Activity> Every line below between the line holding "Source code" and the line holding "is an event-based", inclusive, should be repeated exactly, and all other lines omitted.
(Data extract)
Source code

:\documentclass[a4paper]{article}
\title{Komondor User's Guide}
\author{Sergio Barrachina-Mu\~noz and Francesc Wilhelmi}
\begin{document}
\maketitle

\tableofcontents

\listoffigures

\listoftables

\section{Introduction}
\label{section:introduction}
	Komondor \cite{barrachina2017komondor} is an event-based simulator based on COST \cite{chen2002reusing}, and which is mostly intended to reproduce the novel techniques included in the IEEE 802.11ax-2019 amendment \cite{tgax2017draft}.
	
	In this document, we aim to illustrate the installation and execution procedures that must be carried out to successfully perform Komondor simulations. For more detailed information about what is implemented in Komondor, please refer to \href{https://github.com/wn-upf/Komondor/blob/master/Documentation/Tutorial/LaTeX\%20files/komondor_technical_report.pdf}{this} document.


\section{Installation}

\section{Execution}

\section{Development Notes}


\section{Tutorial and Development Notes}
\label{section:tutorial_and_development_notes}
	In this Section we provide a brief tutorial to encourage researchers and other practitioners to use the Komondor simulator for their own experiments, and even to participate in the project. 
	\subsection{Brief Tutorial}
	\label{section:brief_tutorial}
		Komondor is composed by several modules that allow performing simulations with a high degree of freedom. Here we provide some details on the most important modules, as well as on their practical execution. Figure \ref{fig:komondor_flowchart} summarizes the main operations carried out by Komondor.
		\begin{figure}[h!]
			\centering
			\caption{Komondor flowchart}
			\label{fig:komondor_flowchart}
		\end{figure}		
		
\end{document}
(End Data extract)
(Data extract)
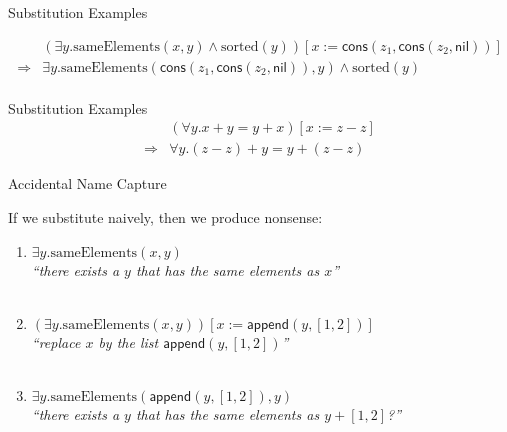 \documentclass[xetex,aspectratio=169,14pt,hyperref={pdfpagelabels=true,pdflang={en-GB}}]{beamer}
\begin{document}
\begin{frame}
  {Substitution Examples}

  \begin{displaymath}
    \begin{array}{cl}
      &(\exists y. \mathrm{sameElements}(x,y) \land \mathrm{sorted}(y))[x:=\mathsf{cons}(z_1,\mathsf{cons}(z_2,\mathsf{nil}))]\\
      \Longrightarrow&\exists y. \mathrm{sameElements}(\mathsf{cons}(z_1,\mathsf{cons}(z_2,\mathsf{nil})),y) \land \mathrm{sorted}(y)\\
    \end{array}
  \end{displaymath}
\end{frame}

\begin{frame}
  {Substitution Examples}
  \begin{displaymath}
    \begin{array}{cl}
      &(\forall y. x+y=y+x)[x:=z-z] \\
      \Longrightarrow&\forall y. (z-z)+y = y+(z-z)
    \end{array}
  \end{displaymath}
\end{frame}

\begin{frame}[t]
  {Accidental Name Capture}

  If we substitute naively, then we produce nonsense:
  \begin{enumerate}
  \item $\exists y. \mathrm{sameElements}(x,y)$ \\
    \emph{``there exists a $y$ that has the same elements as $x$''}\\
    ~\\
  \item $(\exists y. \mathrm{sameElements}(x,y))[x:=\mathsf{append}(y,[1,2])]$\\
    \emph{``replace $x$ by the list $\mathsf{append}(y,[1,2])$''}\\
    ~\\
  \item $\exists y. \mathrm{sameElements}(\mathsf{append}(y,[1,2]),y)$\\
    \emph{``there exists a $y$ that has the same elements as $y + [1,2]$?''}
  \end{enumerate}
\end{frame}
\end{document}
(End Data extract)
Answer box>
Source code

:\documentclass[a4paper]{article}
\title{Komondor User's Guide}
\author{Sergio Barrachina-Mu\~noz and Francesc Wilhelmi}
\begin{document}
\maketitle

\tableofcontents

\listoffigures

\listoftables

\section{Introduction}
\label{section:introduction}
	Komondor \cite{barrachina2017komondor} is an event-based simulator based on COST \cite{chen2002reusing}, and which is mostly intended to reproduce the novel techniques included in the IEEE 802.11ax-2019 amendment \cite{tgax2017draft}.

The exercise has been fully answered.